Teradata’s JDBC driver, downloaded from Teradata.
A valid Starburst Enterprise license.

Configuration#

To configure the Teradata connector as example catalog, create a file named example.properties in etc/catalog (replace example with your database name or some other descriptive name of the catalog) with the following contents:

connector.name=teradata
connection-url=jdbc:teradata://HOST
connection-user=USERNAME
connection-password=PASSWORD

More information about the supported JDBC URL format and parameters of the Teradata JDBC driver is available in the Teradata documentation.

General configuration properties#

The following table describes general catalog configuration properties for the connector:

Property name	Description
`case-insensitive-name-matching`	Support case insensitive schema and table names.

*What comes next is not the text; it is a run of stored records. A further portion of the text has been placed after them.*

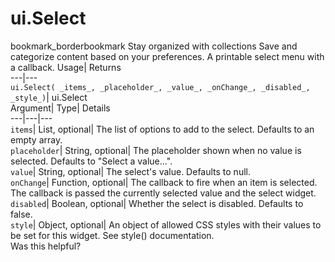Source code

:  
#  ui.Select
bookmark_borderbookmark Stay organized with collections  Save and categorize content based on your preferences.
A printable select menu with a callback. 
Usage| Returns  
---|---  
`ui.Select( _items_, _placeholder_, _value_, _onChange_, _disabled_, _style_)`| ui.Select  
Argument| Type| Details  
---|---|---  
`items`| List, optional| The list of options to add to the select. Defaults to an empty array.  
`placeholder`| String, optional| The placeholder shown when no value is selected. Defaults to "Select a value...".  
`value`| String, optional| The select's value. Defaults to null.  
`onChange`| Function, optional| The callback to fire when an item is selected. The callback is passed the currently selected value and the select widget.  
`disabled`| Boolean, optional| Whether the select is disabled. Defaults to false.  
`style`| Object, optional| An object of allowed CSS styles with their values to be set for this widget. See style() documentation.  
Was this helpful?
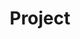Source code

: ---
category: [project] #Category ID.
hue: var(--c-themeHueOrange) #Category hue. See note [1].
title: Project #Category title.
description: Design is one of the most important aspects of the product. Have a look at our tips.
---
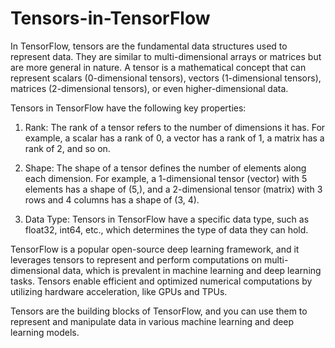 # Tensors-in-TensorFlow

In TensorFlow, tensors are the fundamental data structures used to represent data. They are similar to multi-dimensional arrays or matrices but are more general in nature. A tensor is a mathematical concept that can represent scalars (0-dimensional tensors), vectors (1-dimensional tensors), matrices (2-dimensional tensors), or even higher-dimensional data.

Tensors in TensorFlow have the following key properties:

1. Rank: The rank of a tensor refers to the number of dimensions it has. For example, a scalar has a rank of 0, a vector has a rank of 1, a matrix has a rank of 2, and so on.

2. Shape: The shape of a tensor defines the number of elements along each dimension. For example, a 1-dimensional tensor (vector) with 5 elements has a shape of (5,), and a 2-dimensional tensor (matrix) with 3 rows and 4 columns has a shape of (3, 4).

3. Data Type: Tensors in TensorFlow have a specific data type, such as float32, int64, etc., which determines the type of data they can hold.

TensorFlow is a popular open-source deep learning framework, and it leverages tensors to represent and perform computations on multi-dimensional data, which is prevalent in machine learning and deep learning tasks. Tensors enable efficient and optimized numerical computations by utilizing hardware acceleration, like GPUs and TPUs.

Tensors are the building blocks of TensorFlow, and you can use them to represent and manipulate data in various machine learning and deep learning models.
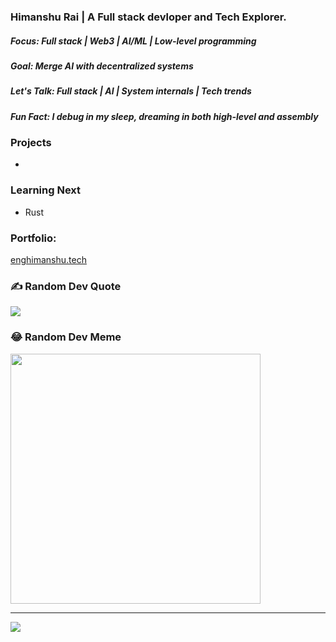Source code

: ### Himanshu Rai | A Full stack devloper and Tech Explorer.

##### Focus: Full stack | Web3 | AI/ML | Low-level programming
##### Goal: Merge AI with decentralized systems
##### Let's Talk: Full stack | AI | System internals | Tech trends
##### Fun Fact: I debug in my sleep, dreaming in both high-level and assembly

### Projects
-

### Learning Next
- Rust


### Portfolio:
[enghimanshu.tech](https://enghimanshu.tech)


### ✍️ Random Dev Quote
![](https://quotes-github-readme.vercel.app/api?type=horizontal&theme=radical)

### 😂 Random Dev Meme
<img src='https://memer-new.vercel.app/' style="height: 400px;"/>

---
[![](https://visitcount.itsvg.in/api?id=himanshuraimau&icon=1&color=7)](https://visitcount.itsvg.in)

<!-- Proudly created with GPRM ( https://gprm.itsvg.in ) -->
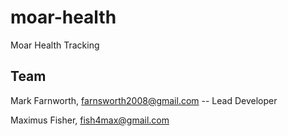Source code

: # moar-health
Moar Health Tracking

## Team
Mark Farnworth, farnsworth2008@gmail.com -- Lead Developer

Maximus Fisher, fish4max@gmail.com
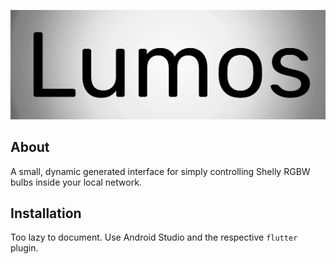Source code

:![lumos icon](./assets/icons/gh_banner.png)

## About

A small, dynamic generated interface for simply controlling Shelly RGBW bulbs inside your local network.


## Installation

Too lazy to document. Use Android Studio and the respective `flutter` plugin.

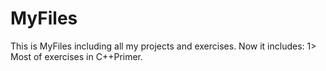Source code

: # MyFiles
This is MyFiles including all my projects and exercises.
Now it includes:
  1> Most of exercises in C++Primer.
  
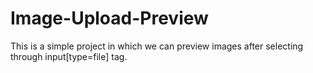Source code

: # Image-Upload-Preview
This is a simple project in which we can preview images after selecting through input[type=file] tag.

Defaults to `false`.
`case-insensitive-name-matching.cache-ttl`	Duration for which case insensitive schema and table names are cached. Defaults to `1m`.
`case-insensitive-name-matching.config-file`	Path to a name mapping configuration file in JSON format that allows Trino to disambiguate between schemas and tables with similar names in different cases. Defaults to `null`.
`case-insensitive-name-matching.config-file.refresh-period`	Frequency with which Trino checks the name matching configuration file for changes. The duration value defaults to `0s` (refresh disabled).
`metadata.cache-ttl`	Duration for which metadata, including table and column statistics, is cached. Defaults to `0s` (caching disabled).
`metadata.cache-missing`	Cache the fact that metadata, including table and column statistics, is not available. Defaults to `false`.
`metadata.schemas.cache-ttl`	Duration for which schema metadata is cached. Defaults to the value of `metadata.cache-ttl`.
`metadata.tables.cache-ttl`	Duration for which table metadata is cached. Defaults to the value of `metadata.cache-ttl`.
`metadata.statistics.cache-ttl`	Duration for which tables statistics are cached. Defaults to the value of `metadata.cache-ttl`.
`metadata.cache-maximum-size`	Maximum number of objects stored in the metadata cache. Defaults to `10000`.
`sql-based-metadata.enabled`	Controls how the connector retrieves metadata. When `true`, the connector uses `SELECT ` queries for faster performance. When `false`, it uses the standard JDBC metadata API, which avoids `SELECT ` but can be slower. Defaults to `true`.
`write.batch-size`	Maximum number of statements in a batched execution. Do not change this setting from the default. Non-default values may negatively impact performance. Defaults to `1000`.
`dynamic-filtering.enabled`	Push down dynamic filters into JDBC queries. Defaults to `true`.
`dynamic-filtering.wait-timeout`	Maximum duration for which Trino waits for dynamic filters to be collected from the build side of joins before starting a JDBC query. Using a large timeout can potentially result in more detailed dynamic filters. However, it can also increase latency for some queries. Defaults to `20s`.

Transaction mode#

As a new user, consider setting the Teradata system default to the ANSI session mode. For more information, read Transaction Semantics Differences in ANSI and Teradata Session Modes.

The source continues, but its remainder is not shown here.